RAF Ringway was known in it's day as CLS (Central Landing School) by the RAF. Initially 9 Physical Training Instructors were used to train the men. These were accompanied by 14 from the RAF Physical Education branch.
Once the parachutists of the 1st Independent Polish Parachute Brigade had done their physical training at Largo House they were then sent to RAF Ringway in groups of 50 every 2 weeks. The course at RAF Ringway took 4 weeks to complete.
It was not just the 1st Independent Polish Parachute Brigade that were at RAF Ringway. Many nationalities were there including the British Commandos, Indian troops and Ghurkas. To overcome the language barrier informative films were played with voiceovers by interpreters.
Winston Churchill's Role With RAF Ringway
On June 22 1940, Winston Churchill wrote a memo to General Sir Hastings Ismail, head of the Military Wing of the War Cabinet Secretariat. In it he stated that 5,000 new parachute troops were required and these were to be Australians, New Zealanders, Canadians, Norwegians and French.
In time (1942 to be precise), the matter of the Polish soldiers formerly held captive by the Russians, who were now in the Middle East would come to light and these would also undertake training at Largo House and then RAF Ringway. The Polish soldiers would make up the numbers because the level of recruits to date was very far short of the desired 5,000 paratroopers.
Training At RAF Ringway
The training at RAF Ringway was eight jumps, two from a basket, five from a plane (A Dakota) and one by night from a balloon. Many leg and knee injuries happened here also.
Some that trained at RAF Ringway also went on to train at other sites such as Milton Hall (Peterborough),
The Suspended Air Balloon
The jumps took place from a suspended air balloon at first followed by three jumps from an aeroplane furing the day and then 2 jumps at night time.
Initial jumps were done by parachute trainees from a suspended air balloon (looks rather like a re-purposed barrage balloon!).
As you can see there was a gantry below the balloon that had a hatch.
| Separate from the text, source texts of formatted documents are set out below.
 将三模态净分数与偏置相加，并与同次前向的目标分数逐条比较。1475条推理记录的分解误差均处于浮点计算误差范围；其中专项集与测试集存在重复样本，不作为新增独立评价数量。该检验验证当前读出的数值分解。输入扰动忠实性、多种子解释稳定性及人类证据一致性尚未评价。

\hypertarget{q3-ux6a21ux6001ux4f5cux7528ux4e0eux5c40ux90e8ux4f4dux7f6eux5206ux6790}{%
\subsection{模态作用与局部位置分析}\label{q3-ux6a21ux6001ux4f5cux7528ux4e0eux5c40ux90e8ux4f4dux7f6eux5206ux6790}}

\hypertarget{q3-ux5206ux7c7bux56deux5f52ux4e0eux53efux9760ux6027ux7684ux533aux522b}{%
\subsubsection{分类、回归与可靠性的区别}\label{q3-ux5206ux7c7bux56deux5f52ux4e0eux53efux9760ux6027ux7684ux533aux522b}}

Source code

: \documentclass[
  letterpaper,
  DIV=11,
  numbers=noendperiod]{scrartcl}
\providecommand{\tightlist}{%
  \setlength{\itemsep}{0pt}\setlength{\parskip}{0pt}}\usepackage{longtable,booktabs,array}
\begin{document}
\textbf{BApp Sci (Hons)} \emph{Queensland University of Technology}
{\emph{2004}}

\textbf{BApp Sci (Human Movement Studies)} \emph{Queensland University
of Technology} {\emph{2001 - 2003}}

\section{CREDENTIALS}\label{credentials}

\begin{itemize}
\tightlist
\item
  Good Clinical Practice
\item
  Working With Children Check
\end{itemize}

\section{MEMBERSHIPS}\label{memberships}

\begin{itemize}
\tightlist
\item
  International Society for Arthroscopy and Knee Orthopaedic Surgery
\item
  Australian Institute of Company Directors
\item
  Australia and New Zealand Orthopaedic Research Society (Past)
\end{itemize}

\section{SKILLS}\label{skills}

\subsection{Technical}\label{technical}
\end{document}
The parachutist would stand with a leg on either side of the hole and on the command "Go!" or "Skok!" would jump through the hole feet first.
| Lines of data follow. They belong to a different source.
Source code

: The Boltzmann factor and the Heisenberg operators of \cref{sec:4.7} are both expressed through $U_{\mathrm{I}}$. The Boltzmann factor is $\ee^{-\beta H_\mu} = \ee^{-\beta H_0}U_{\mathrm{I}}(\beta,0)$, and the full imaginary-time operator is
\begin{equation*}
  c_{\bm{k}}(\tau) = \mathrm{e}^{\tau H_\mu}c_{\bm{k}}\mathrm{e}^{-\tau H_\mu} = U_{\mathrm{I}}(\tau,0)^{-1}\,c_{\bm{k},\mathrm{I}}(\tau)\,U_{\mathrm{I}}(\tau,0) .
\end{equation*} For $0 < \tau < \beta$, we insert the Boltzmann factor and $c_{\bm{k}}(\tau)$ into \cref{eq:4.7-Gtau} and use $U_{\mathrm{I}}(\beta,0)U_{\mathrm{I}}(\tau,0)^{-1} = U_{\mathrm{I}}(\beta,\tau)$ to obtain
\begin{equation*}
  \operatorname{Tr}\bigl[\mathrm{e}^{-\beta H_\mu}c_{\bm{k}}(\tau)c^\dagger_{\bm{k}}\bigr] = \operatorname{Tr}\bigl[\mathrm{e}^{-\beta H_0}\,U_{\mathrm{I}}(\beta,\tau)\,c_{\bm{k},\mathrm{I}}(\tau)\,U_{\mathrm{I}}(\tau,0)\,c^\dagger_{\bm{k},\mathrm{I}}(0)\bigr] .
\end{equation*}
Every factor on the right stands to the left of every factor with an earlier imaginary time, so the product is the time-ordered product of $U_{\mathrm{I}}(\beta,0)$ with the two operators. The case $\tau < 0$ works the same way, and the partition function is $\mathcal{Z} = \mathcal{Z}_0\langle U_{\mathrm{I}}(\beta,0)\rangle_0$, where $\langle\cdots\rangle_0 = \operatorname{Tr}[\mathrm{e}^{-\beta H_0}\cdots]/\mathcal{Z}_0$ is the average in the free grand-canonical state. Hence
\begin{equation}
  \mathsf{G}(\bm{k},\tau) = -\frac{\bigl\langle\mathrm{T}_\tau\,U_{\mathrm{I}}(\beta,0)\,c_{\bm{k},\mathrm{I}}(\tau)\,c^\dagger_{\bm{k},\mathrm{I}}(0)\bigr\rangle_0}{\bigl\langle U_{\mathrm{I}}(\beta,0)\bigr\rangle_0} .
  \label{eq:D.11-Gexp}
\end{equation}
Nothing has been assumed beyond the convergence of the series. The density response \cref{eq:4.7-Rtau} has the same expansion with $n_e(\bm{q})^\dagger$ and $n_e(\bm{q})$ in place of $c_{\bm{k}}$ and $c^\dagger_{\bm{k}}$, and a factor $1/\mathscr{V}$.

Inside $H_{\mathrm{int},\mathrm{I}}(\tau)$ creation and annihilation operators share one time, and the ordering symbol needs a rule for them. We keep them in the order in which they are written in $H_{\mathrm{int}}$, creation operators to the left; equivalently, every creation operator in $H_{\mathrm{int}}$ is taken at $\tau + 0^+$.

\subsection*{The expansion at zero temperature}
Most recruits will admit they were terrified, but nerves were not an option, General Sosabowski wanted fearless men and being a coward was not an option.
Below is a video called "Now It Can Be Told" the story about SOE (Special Operations Executive) training in WW2 in Britain. The video is set to start playing at the point that training in a hanger at RAF Ringway is undertaken and then clearly shows the above balloon being used in jump training over Tatton Park.
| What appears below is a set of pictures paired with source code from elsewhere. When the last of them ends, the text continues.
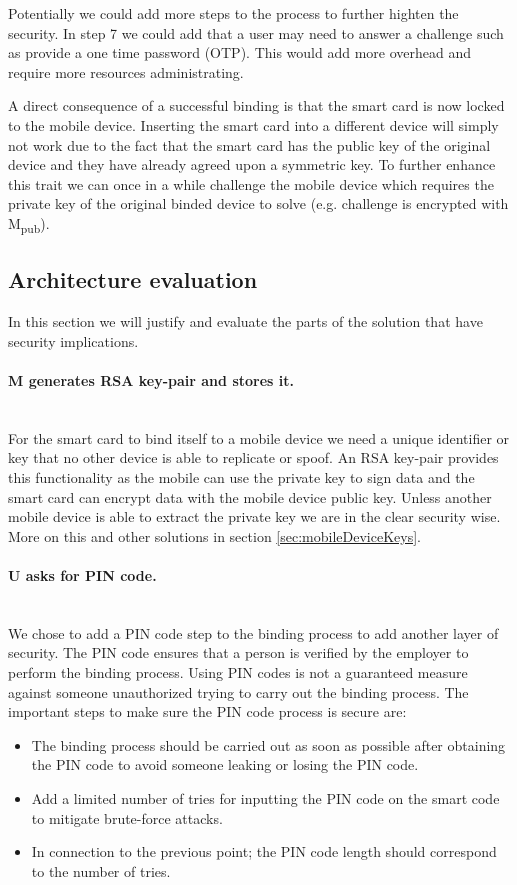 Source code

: Potentially we could add more steps to the process to further highten the security. In step 7 we could add that a user may need to answer a challenge such as provide a one time password (OTP). This would add more overhead and require more resources administrating.

A direct consequence of a successful binding is that the smart card is now locked to the mobile device. Inserting the smart card into a different device will simply not work due to the fact that the smart card has the public key of the original device and they have already agreed upon a symmetric key. To further enhance this trait we can once in a while challenge the mobile device which requires the private key of the original binded device to solve (e.g. challenge is encrypted with M\textsubscript{pub}).

\subsection{Architecture evaluation}
In this section we will justify and evaluate the parts of the solution that have security implications.

\paragraph{M generates RSA key-pair and stores it.}\mbox{}\\
For the smart card to bind itself to a mobile device we need a unique identifier or key that no other device is able to replicate or spoof. An RSA key-pair provides this functionality as the mobile can use the private key to sign data and the smart card can encrypt data with the mobile device public key. Unless another mobile device is able to extract the private key we are in the clear security wise. More on this and other solutions in section \ref{sec:mobileDeviceKeys}.

\paragraph{U asks for PIN code.}\mbox{}\\
We chose to add a PIN code step to the binding process to add another layer of security. The PIN code ensures that a person is verified by the employer to perform the binding process. Using PIN codes is not a guaranteed measure against someone unauthorized trying to carry out the binding process. The important steps to make sure the PIN code process is secure are:
\begin{itemize}
  \item The binding process should be carried out as soon as possible after obtaining the PIN code to avoid someone leaking or losing the PIN code.
  \item Add a limited number of tries for inputting the PIN code on the smart code to mitigate brute-force attacks.
  \item In connection to the previous point; the PIN code length should correspond to the number of tries.
\end{itemize}

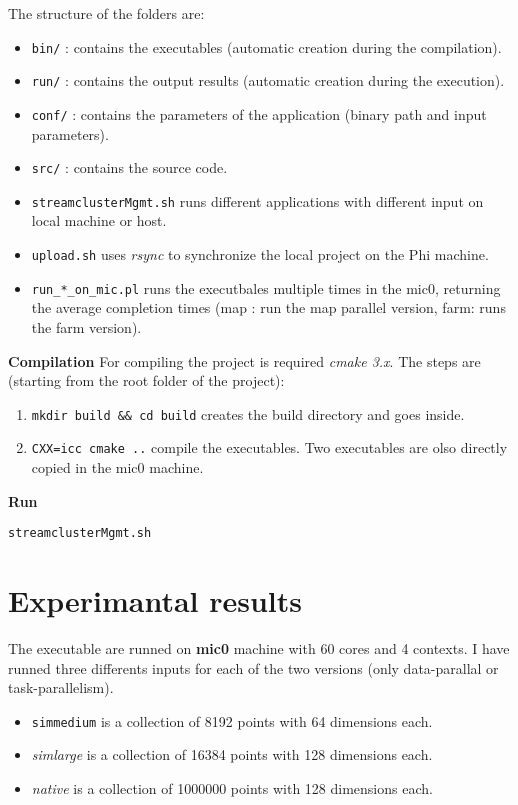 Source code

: \documentclass[12pt]{article}
\begin{document}
The structure of the folders are:
\begin{itemize}
\item \texttt{bin/}  : contains the executables (automatic creation during the compilation).
\item \texttt{run/}  : contains the output results (automatic creation during the execution).
\item \texttt{conf/} : contains the parameters of the application (binary path and input parameters).
\item \texttt{src/} : contains the source code.
\item \texttt{streamclusterMgmt.sh} runs different applications with different input on local machine or host.
\item \texttt{upload.sh} uses \textit{rsync} to synchronize the local project on the Phi machine.
\item \texttt{run\_*\_on\_mic.pl} runs the executbales multiple times in the mic0, returning the average completion times  (map : run the map parallel version, farm: runs the farm version).
\end{itemize}

\textbf{Compilation}
For compiling the project is required \textit{cmake 3.x}.
The steps are (starting from the root folder of the project):
\begin{enumerate}
\item \texttt{mkdir build \&\& cd build} creates the build directory and goes inside.
\item \texttt{CXX=icc cmake ..}  compile the executables. Two executables are olso directly copied in the mic0 machine.
\end{enumerate}

\textbf{Run} 
\begin{center}
\texttt{streamclusterMgmt.sh }
\end{center}


\section{Experimantal results}
The executable are runned on \textbf{mic0} machine with 60 cores and 4 contexts.
I have runned three differents inputs for each of the two versions (only data-parallal or task-parallelism).
\begin{itemize}
\item \texttt{simmedium} is a collection of 8192 points with 64 dimensions each.
\item \textit{simlarge} is a collection of 16384 points with 128 dimensions each.
\item \textit{native} is a collection of 1000000 points with 128 dimensions each.
\end{itemize}
\end{document}
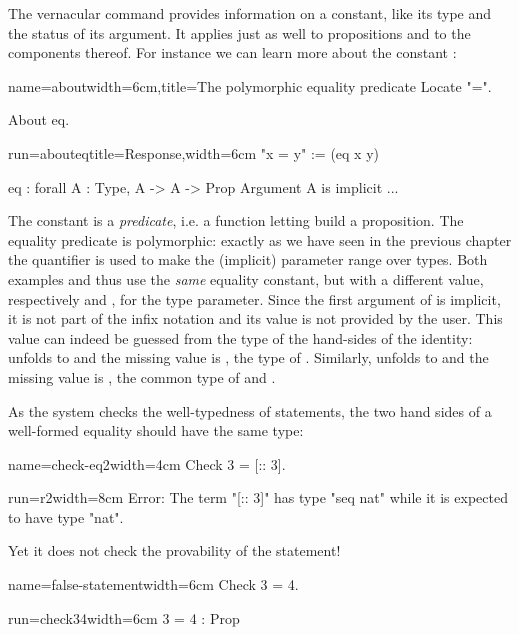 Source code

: The  vernacular
command provides information on a constant, like its
type and the status of its argument. It applies just as well to
propositions and to the components thereof. For instance we can learn more
about the constant :

\begin{coq}{name=about}{width=6cm,title=The polymorphic equality predicate}
Locate "=".

About eq.
$~$
\end{coq}
\begin{coqout}{run=abouteq}{title=Response,width=6cm}
"x = y" := (eq x y)

eq : forall A : Type, A -> A -> Prop
Argument A is implicit ...
\end{coqout}

The constant  is a \emph{predicate}, i.e. a function letting
build a proposition. The equality
predicate is polymorphic: exactly as we have seen in the previous
chapter the  quantifier is used to make the (implicit)
parameter  range over types. Both examples  and  thus use the \emph{same} equality constant, but with
a different value, respectively  and , for the type
parameter. Since the first argument of  is implicit, it is not
part of the infix notation and its value is not
provided by the user. This value can indeed be guessed from the type of the
hand-sides of the identity:  unfolds to  and
the missing value is , the type of . Similarly,
 unfolds to 
and the missing value is , the common type of  and
.

As the \Coq{} system checks the well-typedness of statements,
the two hand sides of a well-formed equality should have the same
type:

\begin{coq}{name=check-eq2}{width=4cm}
Check 3 = [:: 3].
$~$
\end{coq}
\begin{coqout}{run=r2}{width=8cm}
Error: The term "[:: 3]" has type "seq nat"
 while it is expected to have type "nat".
\end{coqout}
Yet it does not check the provability of the statement!

\begin{coq}{name=false-statement}{width=6cm}
Check 3 = 4.
\end{coq}
\begin{coqout}{run=check34}{width=6cm}
3 = 4 : Prop
\end{coqout}

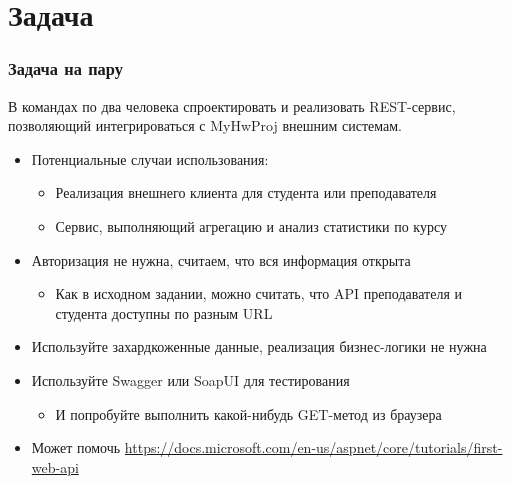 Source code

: \documentclass[xetex,mathserif,serif]{beamer}
\begin{document}
    \section{Задача}

    \begin{frame}
        \frametitle{Задача на пару}
        В командах по два человека спроектировать и реализовать REST-сервис, позволяющий интегрироваться с MyHwProj внешним системам.
        \begin{itemize}
            \item Потенциальные случаи использования:
            \begin{itemize}
                \item Реализация внешнего клиента для студента или преподавателя
                \item Сервис, выполняющий агрегацию и анализ статистики по курсу
            \end{itemize}
            \item Авторизация не нужна, считаем, что вся информация открыта
            \begin{itemize}
                \item Как в исходном задании, можно считать, что API преподавателя и студента доступны по разным URL
            \end{itemize}
            \item Используйте захардкоженные данные, реализация бизнес-логики не нужна
            \item Используйте Swagger или SoapUI для тестирования
            \begin{itemize}
                \item И попробуйте выполнить какой-нибудь GET-метод из браузера
            \end{itemize}
            \item Может помочь \url{https://docs.microsoft.com/en-us/aspnet/core/tutorials/first-web-api}
        \end{itemize}
    \end{frame}
\end{document}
Many ankles and legs were broken during landing, and this was after extensive training too. Thankfully, this chap seems okay!
Exercises At RAF Ringway
As well as learning to parachute and land, members of the 1st Independent Polish Parachute Brigade at RAF Ringway were also taught strategic defense manoeuvres and suchlike:
The video below is a great insight into the training at RAF Ringway. Although it is the British Paratroopers shown in the video, it shows the exact same regime the Polish Paratroopers would have been put through. Great shots of the hanger training, the balloon training and final jump from an aeroplane. A lot of this video is shot at RAF Ringway and in Tatton Park.
Completion Of Training & Qualifying
On completion of the course, the trainees of the 1st Independent Polish Parachute Brigade were awarded a silver diving eagle qualification badge which was numbered on the reverse side and etched with the words “Tobie ojczyzno” (For you my Country).
Those that did a battle jump had this badge with an addition, a gold wreath in the Eagles claws.
6636 standard badges were issued and 1678 battle badges. From this we can deduce that 8314 paratroopers qualified at Largo House. (Plus those that didn’t qualify).
Only 356 of the parachutists were actually parachuted into Poland for the "Warsaw Uprising".